Ah Valve, you awful, giggling vultures. You terrible purveyors of mischief and misfortune. Weeks go past without you making any significant game-related announcements, and then you suddenly dropkick the entire Counter-Strike cosmetics economy into the sun.
The developers have released what they breezily call a “small update” for Counter-Strike 2 that, essentially, allows players to exchange five cosmetic items for other items that sell for a lot, lot more over the Counter-Strike player marketplace.
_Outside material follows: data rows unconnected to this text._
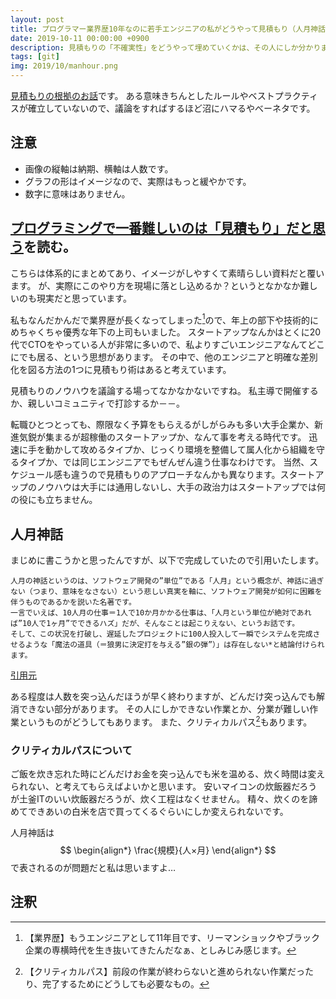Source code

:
 ```yaml
---
layout: post
title: プログラマー業界歴10年なのに若手エンジニアの私がどうやって見積もり（人月神話）を乗り越えるか
date: 2019-10-11 00:00:00 +0900
description: 見積もりの「不確実性」をどうやって埋めていくかは、その人にしか分かりません。同じ技術者でも「私ならこれぐらい」の感覚が人によって異なります。
tags: [git]
img: 2019/10/manhour.png
---
```

<script src="http://cdn.mathjax.org/mathjax/latest/MathJax.js?config=TeX-AMS-MML_HTMLorMML"></script>

[見積もりの根拠のお話](https://qiita.com/yuno_miyako/items/8678cd542fbb7050e40e)です。
ある意味きちんとしたルールやベストプラクティスが確立していないので、議論をすればするほど沼にハマるやべーネタです。

## 注意
* 画像の縦軸は納期、横軸は人数です。
* グラフの形はイメージなので、実際はもっと緩やかです。
* 数字に意味はありません。

## [プログラミングで一番難しいのは「見積もり」だと思う](https://qiita.com/yuno_miyako/items/8678cd542fbb7050e40e)を読む。
こちらは体系的にまとめてあり、イメージがしやすくて素晴らしい資料だと覆います。
が、実際にこのやり方を現場に落とし込めるか？というとなかなか難しいのも現実だと思っています。

私もなんだかんだで業界歴が長くなってしまった[^1]ので、年上の部下や技術的にめちゃくちゃ優秀な年下の上司もいました。
スタートアップなんかはとくに20代でCTOをやっている人が非常に多いので、私よりすごいエンジニアなんてどこにでも居る、という思想があります。
その中で、他のエンジニアと明確な差別化を図る方法の1つに見積もり術はあると考えています。

見積もりのノウハウを議論する場ってなかなかないですね。
私主導で開催するか、親しいコミュニティで打診するか－－。

転職ひとつとっても、際限なく予算をもらえるがしがらみも多い大手企業か、新進気鋭が集まるが超稼働のスタートアップか、なんて事を考える時代です。
迅速に手を動かして攻めるタイプか、じっくり環境を整備して属人化から組織を守るタイプか、では同じエンジニアでもぜんぜん違う仕事なわけです。
当然、スケジュール感も違うので見積もりのアプローチなんかも異なります。スタートアップのノウハウは大手には通用しないし、大手の政治力はスタートアップでは何の役にも立ちません。

## 人月神話
まじめに書こうかと思ったんですが、以下で完成していたので引用いたします。
```
人月の神話というのは、ソフトウェア開発の”単位”である「人月」という概念が、神話に過ぎない（つまり、意味をなさない）という悲しい真実を軸に、ソフトウェア開発が如何に困難を伴うものであるかを説いた名著です。
一言でいえば、10人月の仕事＝1人で10か月かかる仕事は、「人月という単位が絶対であれば”10人で1ヶ月”でできるハズ」だが、そんなことは起こりえない、というお話です。
そして、この状況を打破し、遅延したプロジェクトに100人投入して一瞬でシステムを完成させるような「魔法の道具（＝狼男に決定打を与える”銀の弾”）」は存在しない*と結論付けられます。
```
[引用元](https://www.gixo.jp/blog/4978/)

ある程度は人数を突っ込んだほうが早く終わりますが、どんだけ突っ込んでも解消できない部分があります。
その人にしかできない作業とか、分業が難しい作業というものがどうしてもあります。
また、クリティカルパス[^2]もあります。

### クリティカルパスについて
ご飯を炊き忘れた時にどんだけお金を突っ込んでも米を温める、炊く時間は変えられない、と考えてもらえばよいかと思います。
安いマイコンの炊飯器だろうが土釜ITのいい炊飯器だろうが、炊く工程はなくせません。
精々、炊くのを諦めてできあいの白米を店で買ってくるぐらいにしか変えられないです。

人月神話は$$
\begin{align*}
\frac{規模}{人×月}
\end{align*}
$$で表されるのが問題だと私は思いますよ…

## 注釈
[^1]: 【業界歴】もうエンジニアとして11年目です、リーマンショックやブラック企業の専横時代を生き抜いてきたんだなぁ、としみじみ感じます。
[^2]: 【クリティカルパス】前段の作業が終わらないと進められない作業だったり、完了するためにどうしても必要なもの。
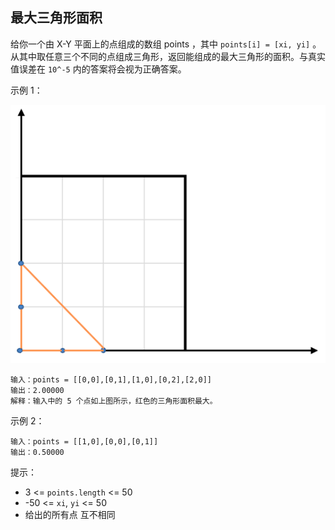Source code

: ## 最大三角形面积

给你一个由 X-Y 平面上的点组成的数组 points ，其中 `points[i] = [xi, yi]` 。从其中取任意三个不同的点组成三角形，返回能组成的最大三角形的面积。与真实值误差在 `10^-5` 内的答案将会视为正确答案。


示例 1：

![](../images/812.largest-triangle-area.png)
```
输入：points = [[0,0],[0,1],[1,0],[0,2],[2,0]]
输出：2.00000
解释：输入中的 5 个点如上图所示，红色的三角形面积最大。
```

示例 2：

```
输入：points = [[1,0],[0,0],[0,1]]
输出：0.50000
```

提示：

* 3 <= `points.length` <= 50
* -50 <= `xi`, `yi` <= 50
* 给出的所有点 互不相同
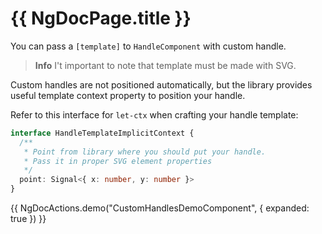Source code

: # {{ NgDocPage.title }}

You can pass a `[template]` to `HandleComponent` with custom handle.

> **Info**
> I't important to note that template must be made with SVG. 

Custom handles are not positioned automatically, but the library provides useful template context property to position your handle.

Refer to this interface for `let-ctx` when crafting your handle template:

```ts
interface HandleTemplateImplicitContext {
  /**
   * Point from library where you should put your handle.
   * Pass it in proper SVG element properties
   */
  point: Signal<{ x: number, y: number }>
}
```

{{ NgDocActions.demo("CustomHandlesDemoComponent", { expanded: true }) }}
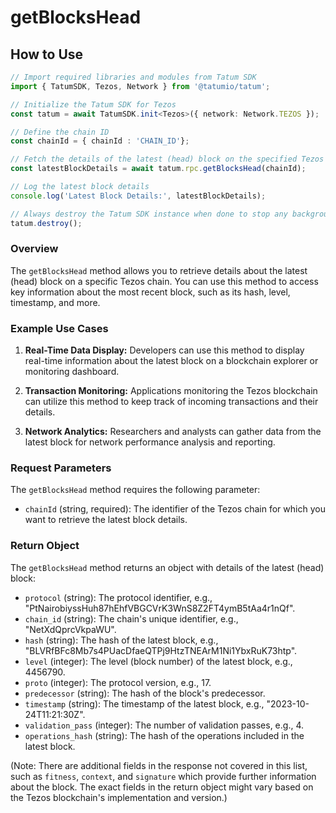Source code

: # getBlocksHead

## How to Use

```typescript
// Import required libraries and modules from Tatum SDK
import { TatumSDK, Tezos, Network } from '@tatumio/tatum';

// Initialize the Tatum SDK for Tezos
const tatum = await TatumSDK.init<Tezos>({ network: Network.TEZOS });

// Define the chain ID 
const chainId = { chainId : 'CHAIN_ID'};

// Fetch the details of the latest (head) block on the specified Tezos chain
const latestBlockDetails = await tatum.rpc.getBlocksHead(chainId);

// Log the latest block details
console.log('Latest Block Details:', latestBlockDetails);

// Always destroy the Tatum SDK instance when done to stop any background processes
tatum.destroy();
```

### Overview

The `getBlocksHead` method allows you to retrieve details about the latest (head) block on a specific Tezos chain. You can use this method to access key information about the most recent block, such as its hash, level, timestamp, and more.

### Example Use Cases

1. **Real-Time Data Display:**
   Developers can use this method to display real-time information about the latest block on a blockchain explorer or monitoring dashboard.

2. **Transaction Monitoring:**
   Applications monitoring the Tezos blockchain can utilize this method to keep track of incoming transactions and their details.

3. **Network Analytics:**
   Researchers and analysts can gather data from the latest block for network performance analysis and reporting.

### Request Parameters

The `getBlocksHead` method requires the following parameter:

- `chainId` (string, required):
  The identifier of the Tezos chain for which you want to retrieve the latest block details.

### Return Object

The `getBlocksHead` method returns an object with details of the latest (head) block:

- `protocol` (string): The protocol identifier, e.g., "PtNairobiyssHuh87hEhfVBGCVrK3WnS8Z2FT4ymB5tAa4r1nQf".
- `chain_id` (string): The chain's unique identifier, e.g., "NetXdQprcVkpaWU".
- `hash` (string): The hash of the latest block, e.g., "BLVRfBFc8Mb7s4PUacDfaeQTPj9HtzTNEArM1Ni1YbxRuK73htp".
- `level` (integer): The level (block number) of the latest block, e.g., 4456790.
- `proto` (integer): The protocol version, e.g., 17.
- `predecessor` (string): The hash of the block's predecessor.
- `timestamp` (string): The timestamp of the latest block, e.g., "2023-10-24T11:21:30Z".
- `validation_pass` (integer): The number of validation passes, e.g., 4.
- `operations_hash` (string): The hash of the operations included in the latest block.

(Note: There are additional fields in the response not covered in this list, such as `fitness`, `context`, and `signature` which provide further information about the block. The exact fields in the return object might vary based on the Tezos blockchain's implementation and version.)
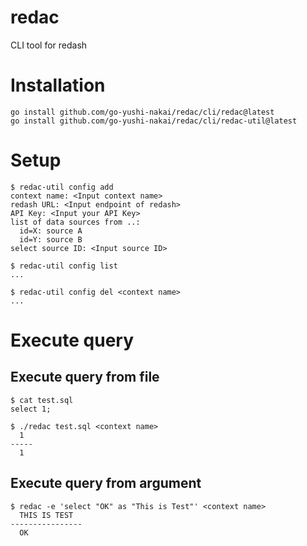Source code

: # redac

CLI tool for redash

# Installation

```
go install github.com/go-yushi-nakai/redac/cli/redac@latest
go install github.com/go-yushi-nakai/redac/cli/redac-util@latest
```


# Setup

```
$ redac-util config add
context name: <Input context name>
redash URL: <Input endpoint of redash>
API Key: <Input your API Key>
list of data sources from ..:
  id=X: source A
  id=Y: source B
select source ID: <Input source ID>

$ redac-util config list
...

$ redac-util config del <context name>
...
```


# Execute query

## Execute query from file

```
$ cat test.sql
select 1;

$ ./redac test.sql <context name>
  1
-----
  1
```


## Execute query from argument

```
$ redac -e 'select "OK" as "This is Test"' <context name>
  THIS IS TEST
----------------
  OK
```

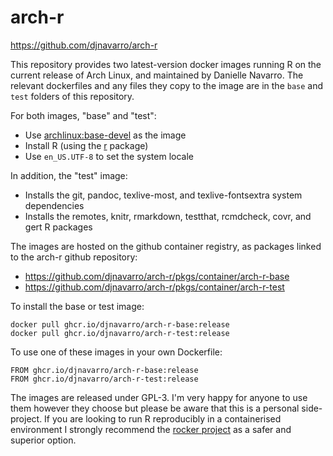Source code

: 
# arch-r

https://github.com/djnavarro/arch-r

This repository provides two latest-version docker images running R on the current release of Arch Linux, and maintained by Danielle Navarro. The relevant dockerfiles and any files they copy to the image are in the `base` and `test` folders of this repository.

For both images, "base" and "test":

- Use [archlinux:base-devel](https://hub.docker.com/_/archlinux) as the image
- Install R (using the [r](https://archlinux.org/packages/community/x86_64/r/) package) 
- Use `en_US.UTF-8` to set the system locale

In addition, the "test" image:

- Installs the git, pandoc, texlive-most, and texlive-fontsextra system dependencies
- Installs the remotes, knitr, rmarkdown, testthat, rcmdcheck, covr, and gert R packages

The images are hosted on the github container registry, as packages linked to the arch-r github repository:

- https://github.com/djnavarro/arch-r/pkgs/container/arch-r-base
- https://github.com/djnavarro/arch-r/pkgs/container/arch-r-test

To install the base or test image: 

```
docker pull ghcr.io/djnavarro/arch-r-base:release
docker pull ghcr.io/djnavarro/arch-r-test:release 
```

To use one of these images in your own Dockerfile:

```
FROM ghcr.io/djnavarro/arch-r-base:release
FROM ghcr.io/djnavarro/arch-r-test:release
```

The images are released under GPL-3. I'm very happy for anyone to use them however they choose but please be aware that this is a personal side-project. If you are looking to run R reproducibly in a containerised environment I strongly recommend the [rocker project](https://rocker-project.org/) as a safer and superior option. 
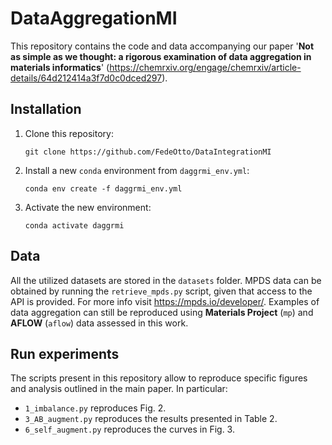 # DataAggregationMI
This repository contains the code and data accompanying our paper '**Not as simple as we thought: a rigorous examination of data aggregation in materials informatics**' (https://chemrxiv.org/engage/chemrxiv/article-details/64d212414a3f7d0c0dced297).

## Installation
1. Clone this repository:
   ```git
   git clone https://github.com/FedeOtto/DataIntegrationMI
   ```
2. Install a new `conda` environment from `daggrmi_env.yml`:
   ```git
   conda env create -f daggrmi_env.yml
   ```
3. Activate the new environment:
   ```git
   conda activate daggrmi
   ```

## Data
All the utilized datasets are stored in the `datasets` folder. MPDS data can be obtained by running the `retrieve_mpds.py` script, given that access to the API is provided. For more info visit https://mpds.io/developer/. Examples of data aggregation can still be reproduced using **Materials Project** (`mp`) and **AFLOW** (`aflow`) data assessed in this work.

## Run experiments
The scripts present in this repository allow to reproduce specific figures and analysis outlined in the main paper. In particular:
- `1_imbalance.py` reproduces Fig. 2.
- `3_AB_augment.py` reproduces the results presented in Table 2.
- `6_self_augment.py` reproduces the curves in Fig. 3.
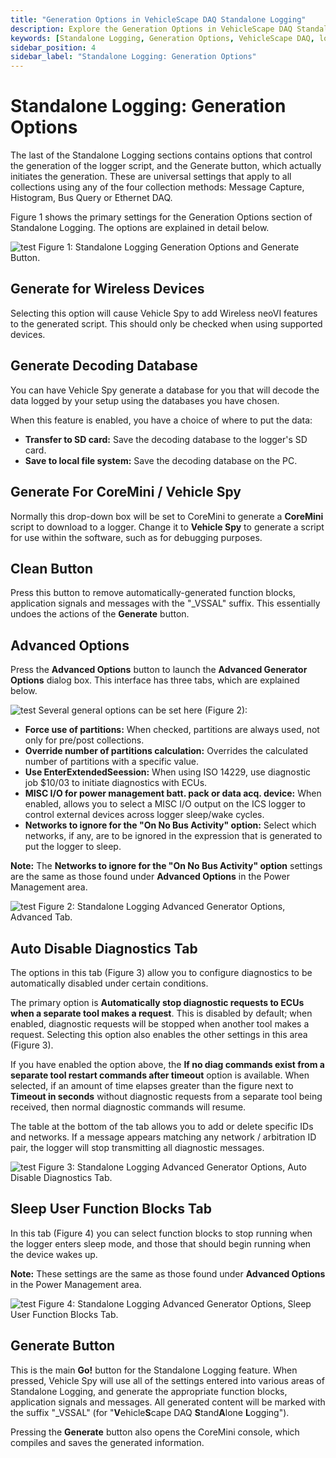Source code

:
 ```yaml
---
title: "Generation Options in VehicleScape DAQ Standalone Logging"
description: Explore the Generation Options in VehicleScape DAQ Standalone Logging. Learn how to configure script generation for wireless devices, decode databases, and advanced options for power management and diagnostics.
keywords: [Standalone Logging, Generation Options, VehicleScape DAQ, logger script, CoreMini script, wireless devices, decoding database, advanced options, power management, diagnostics]
sidebar_position: 4
sidebar_label: "Standalone Logging: Generation Options"
---
```


# Standalone Logging: Generation Options

The last of the Standalone Logging sections contains options that control the generation of the logger script, and the Generate button, which actually initiates the generation. These are universal settings that apply to all collections using any of the four collection methods: Message Capture, Histogram, Bus Query or Ethernet DAQ.

Figure 1 shows the primary settings for the Generation Options section of Standalone Logging. The options are explained in detail below.

![test](https://placehold.co/600x400 "test")
Figure 1: Standalone Logging Generation Options and Generate Button.

## Generate for Wireless Devices

Selecting this option will cause Vehicle Spy to add Wireless neoVI features to the generated script. This should only be checked when using supported devices.

## Generate Decoding Database

You can have Vehicle Spy generate a database for you that will decode the data logged by your setup using the databases you have chosen.

When this feature is enabled, you have a choice of where to put the data:

* **Transfer to SD card:** Save the decoding database to the logger's SD card.
* **Save to local file system:** Save the decoding database on the PC.

## Generate For CoreMini / Vehicle Spy

Normally this drop-down box will be set to CoreMini to generate a **CoreMini** script to download to a logger. Change it to **Vehicle Spy** to generate a script for use within the software, such as for debugging purposes.

## Clean Button

Press this button to remove automatically-generated function blocks, application signals and messages with the "_VSSAL" suffix. This essentially undoes the actions of the **Generate** button.

## Advanced Options

Press the **Advanced Options** button to launch the **Advanced Generator Options** dialog box. This interface has three tabs, which are explained below.

![test](https://placehold.co/1000x20 "test")
Several general options can be set here (Figure 2):

* **Force use of partitions:** When checked, partitions are always used, not only for pre/post collections.
* **Override number of partitions calculation:** Overrides the calculated number of partitions with a specific value.
* **Use EnterExtendedSeession:** When using ISO 14229, use diagnostic job $10/03 to initiate diagnostics with ECUs.
* **MISC I/O for power management batt. pack or data acq. device:** When enabled, allows you to select a MISC I/O output on the ICS logger to control external devices across logger sleep/wake cycles.
* **Networks to ignore for the "On No Bus Activity" option:** Select which networks, if any, are to be ignored in the expression that is generated to put the logger to sleep.

**Note:** The **Networks to ignore for the "On No Bus Activity" option** settings are the same as those found under **Advanced Options** in the Power Management area.

![test](https://placehold.co/600x400 "test")
Figure 2: Standalone Logging Advanced Generator Options, Advanced Tab.

## Auto Disable Diagnostics Tab

The options in this tab (Figure 3) allow you to configure diagnostics to be automatically disabled under certain conditions.

The primary option is **Automatically stop diagnostic requests to ECUs when a separate tool makes a request**. This is disabled by default; when enabled, diagnostic requests will be stopped when another tool makes a request. Selecting this option also enables the other settings in this area (Figure 3).

If you have enabled the option above, the **If no diag commands exist from a separate tool restart commands after timeout** option is available. When selected, if an amount of time elapses greater than the figure next to **Timeout in seconds** without diagnostic requests from a separate tool being received, then normal diagnostic commands will resume.

The table at the bottom of the tab allows you to add or delete specific IDs and networks. If a message appears matching any network / arbitration ID pair, the logger will stop transmitting all diagnostic messages.

![test](https://placehold.co/600x400 "test")
Figure 3: Standalone Logging Advanced Generator Options, Auto Disable Diagnostics Tab.

## Sleep User Function Blocks Tab

In this tab (Figure 4) you can select function blocks to stop running when the logger enters sleep mode, and those that should begin running when the device wakes up.

**Note:** These settings are the same as those found under **Advanced Options** in the Power Management area.

![test](https://placehold.co/600x400 "test")
Figure 4: Standalone Logging Advanced Generator Options, Sleep User Function Blocks Tab.

## Generate Button

This is the main **Go!** button for the Standalone Logging feature. When pressed, Vehicle Spy will use all of the settings entered into various areas of Standalone Logging, and generate the appropriate function blocks, application signals and messages. All generated content will be marked with the suffix "_VSSAL" (for "**V**ehicle**S**cape DAQ **S**tand**A**lone **L**ogging").

Pressing the **Generate** button also opens the CoreMini console, which compiles and saves the generated information.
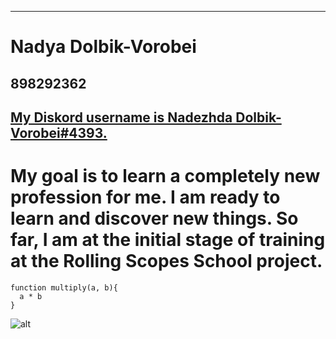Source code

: ***
# Nadya Dolbik-Vorobei
## 898292362
## [My Diskord username is Nadezhda Dolbik-Vorobei#4393.](https://discord.io)
# My goal is to learn a completely new profession for me. I am ready to learn and discover new things. So far, I am at the initial stage of training at the Rolling Scopes School project.
```
function multiply(a, b){
  a * b
} 
```
![alt](https://thumbs.dreamstime.com/z/pretty-young-blonde-woman-smiling-face-expression-avatar-blonde-woman-avatar-104871518.jpg)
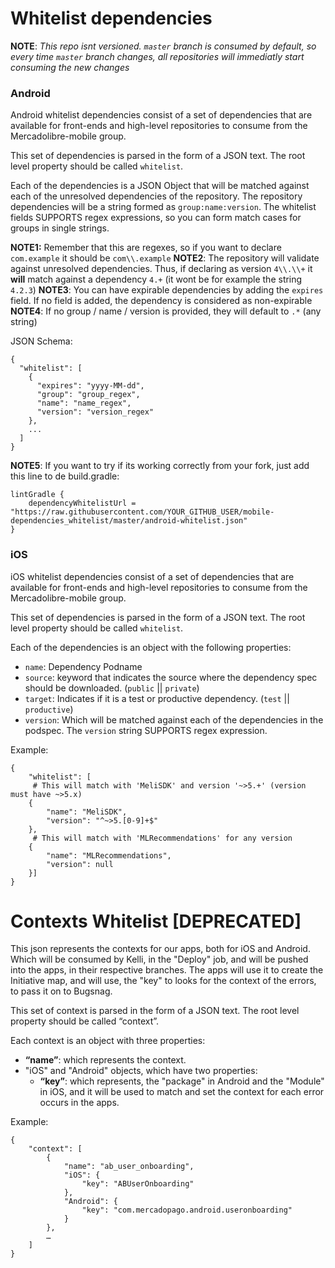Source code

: # Whitelist dependencies

**NOTE**: _This repo isnt versioned. `master` branch is consumed by default, so every time `master` branch changes, all repositories will immediatly start consuming the new changes_

### Android

Android whitelist dependencies consist of a set of dependencies that are available for front-ends and high-level repositories to consume from the Mercadolibre-mobile group.

This set of dependencies is parsed in the form of a JSON text. The root level property should be called `whitelist`.

Each of the dependencies is a JSON Object that will be matched against each of the unresolved dependencies of the repository. The repository dependencies will be a string formed as `group:name:version`. The whitelist fields SUPPORTS regex expressions, so you can form match cases for groups in single strings.

**NOTE1:** Remember that this are regexes, so if you want to declare `com.example` it should be `com\\.example`
**NOTE2**: The repository will validate against unresolved dependencies. Thus, if declaring as version `4\\.\\+` it **will** match against a dependency `4.+` (it wont be for example the string `4.2.3`)
**NOTE3**: You can have expirable dependencies by adding the `expires` field. If no field is added, the dependency is considered as non-expirable
**NOTE4**: If no group / name / version is provided, they will default to `.*` (any string)

JSON Schema:
```
{
  "whitelist": [
    {
      "expires": "yyyy-MM-dd",
      "group": "group_regex",
      "name": "name_regex",
      "version": "version_regex"
    },
    ...
  ]
}
```

**NOTE5**: If you want to try if its working correctly from your fork, just add this line to de build.gradle:
```
lintGradle {
    dependencyWhitelistUrl = "https://raw.githubusercontent.com/YOUR_GITHUB_USER/mobile-dependencies_whitelist/master/android-whitelist.json"
}
```

### iOS
iOS whitelist dependencies consist of a set of dependencies that are available for front-ends and high-level repositories to consume from the Mercadolibre-mobile group.

This set of dependencies is parsed in the form of a JSON text. The root level property should be called `whitelist`.

Each of the dependencies is an object with the following properties:
 - `name`: Dependency Podname
 - `source`: keyword that indicates the source where the dependency spec should be downloaded. (`public` || `private`)
 - `target`: Indicates if it is a test or productive dependency. (`test` || `productive`)
 - `version`: Which will be matched against each of the dependencies in the podspec. The `version` string SUPPORTS regex expression.

Example:
```
{
	"whitelist": [
     # This will match with 'MeliSDK' and version '~>5.+' (version must have ~>5.x)
    {
		"name": "MeliSDK",
		"version": "^~>5.[0-9]+$"
	}, 
     # This will match with 'MLRecommendations' for any version
    {
		"name": "MLRecommendations",
		"version": null
	}]
}
```

# Contexts Whitelist [DEPRECATED]

This json represents the contexts for our apps, both for iOS and Android. Which will be consumed by Kelli, in the "Deploy" job, and will be pushed into the apps, in their respective branches. 
The apps will use it to create the Initiative map, and will use, the "key" to looks for the context of the errors, to pass it on to Bugsnag.

This set of context is parsed in the form of a JSON text. The root level property should be called “context”.

Each context is an object with three properties:

- **“name”**: which represents the context.
- "iOS" and "Android" objects, which have two properties:
    - **“key”**: which represents, the "package" in Android and the "Module" in iOS, and it will be used to match and set the context for each error occurs in the apps.

Example:
```
{
    "context": [
        {
            "name": "ab_user_onboarding",
            "iOS": {
                "key": "ABUserOnboarding"
            },
            "Android": {
                "key": "com.mercadopago.android.useronboarding"
            }
        },
        …
    ]
}
```
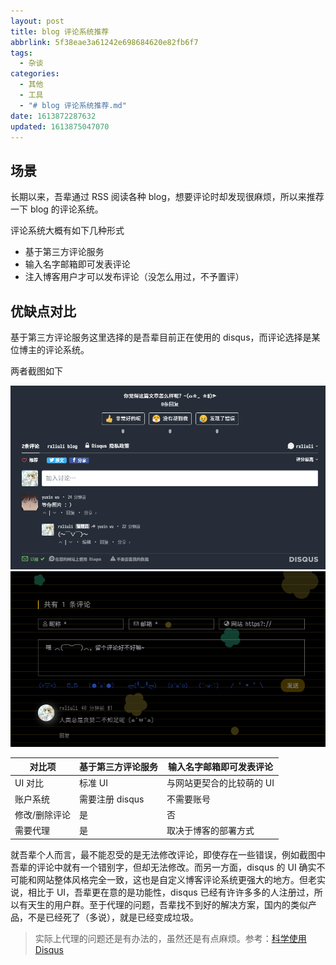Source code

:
 ```yaml
---
layout: post
title: blog 评论系统推荐
abbrlink: 5f38eae3a61242e698684620e82fb6f7
tags:
  - 杂谈
categories:
  - 其他
  - 工具
  - "# blog 评论系统推荐.md"
date: 1613872287632
updated: 1613875047070
---
```


## 场景

长期以来，吾辈通过 RSS 阅读各种 blog，想要评论时却发现很麻烦，所以来推荐一下 blog 的评论系统。

评论系统大概有如下几种形式

- 基于第三方评论服务
- 输入名字邮箱即可发表评论
- 注入博客用户才可以发布评论（没怎么用过，不予置评）

## 优缺点对比

基于第三方评论服务这里选择的是吾辈目前正在使用的 disqus，而评论选择是某位博主的评论系统。

两者截图如下

![基于第三方评论服务](/resources/1d7c7c27c4b34f59964dcb5bf964919e.png)
![输入名字邮箱即可发表评论](/resources/a0af65b841d3440b95043d3254928518.png)

| 对比项     | 基于第三方评论服务   | 输入名字邮箱即可发表评论   |
| ------- | ----------- | -------------- |
| UI 对比   | 标准 UI       | 与网站更契合的比较萌的 UI |
| 账户系统    | 需要注册 disqus | 不需要账号          |
| 修改/删除评论 | 是           | 否              |
| 需要代理    | 是           | 取决于博客的部署方式     |

就吾辈个人而言，最不能忍受的是无法修改评论，即使存在一些错误，例如截图中吾辈的评论中就有一个错别字，但却无法修改。而另一方面，disqus 的 UI 确实不可能和网站整体风格完全一致，这也是自定义博客评论系统更强大的地方。但老实说，相比于 UI，吾辈更在意的是功能性，disqus 已经有许许多多的人注册过，所以有天生的用户群。至于代理的问题，吾辈找不到好的解决方案，国内的类似产品，不是已经死了（多说），就是已经变成垃圾。

> 实际上代理的问题还是有办法的，虽然还是有点麻烦。参考：[科学使用 Disqus](https://blog.fooleap.org/use-disqus-correctly.html)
As such, they have crashed the price of the latter items and, according to tracking app Price Empire, wiped billions of US dollars off the value of the CS2 skins market.
As passed on by Gamesradar, the update in question extends the functionality of the ‘Trade Up Contract’, which allows players to swap common “Covert” items obtained from purchaseable cases for much rarer knives or gloves, including “StatTrakTM” gear that, as the name implies, tracks certain play statistics when equipped.
The Trade Up contract now lets people exchange five StatTrakTM Covert quality items for “one StatTrakTM Knife from a collection of one of the items provided”, or five regular Covert items for “one regular Knife item or one regular Gloves item from a collection of one of the items provided”. The result is that Covert skins have shot up in price, while the price of knives and gloves has plummeted.
The numbers in question are not tiny. They are in fact quite large. One Covert skin collector says that their 609 hitherto “worthless red skins” are now worth £3,329,612 on the marketplace. One respondent comments that “my knife just dropped $1,400 in value in the span of 30 minutes”.
Reactions to all this on the Counter-Strike subreddit naturally vary quite a bit, with knife and glove collectors spitting mad, while others comment that this is great for new players who don’t have the pocket money for a $400 make-believe dagger. Over at Forbes, Mike Stubbs speculates that this is actually Valve’s way of punishing knife and glove dealers for selling the items on external marketplaces, even at the cost of sabotaging the CS player cosmetics biz (from which Valve takes a cut) in the short term. I’ll go ask the developers if they’d like to comment on all this.